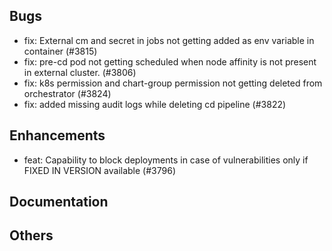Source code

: ## Bugs
- fix: External cm and secret in jobs not getting added as env variable in container (#3815)
- fix: pre-cd pod not getting scheduled when node affinity is not present in external cluster. (#3806)
- fix: k8s permission and chart-group permission not getting deleted from orchestrator (#3824)
- fix: added missing audit logs while deleting cd pipeline (#3822)
## Enhancements
- feat: Capability to block deployments in case of vulnerabilities only if FIXED IN VERSION available  (#3796)
## Documentation
## Others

Exercise directions →
All of the material above is to be retyped exactly, with no pictures included.

Answer to this problem →
Source code

: ## Bugs
- fix: External cm and secret in jobs not getting added as env variable in container (#3815)
- fix: pre-cd pod not getting scheduled when node affinity is not present in external cluster. (#3806)
- fix: k8s permission and chart-group permission not getting deleted from orchestrator (#3824)
- fix: added missing audit logs while deleting cd pipeline (#3822)
## Enhancements
- feat: Capability to block deployments in case of vulnerabilities only if FIXED IN VERSION available  (#3796)
## Documentation
## Others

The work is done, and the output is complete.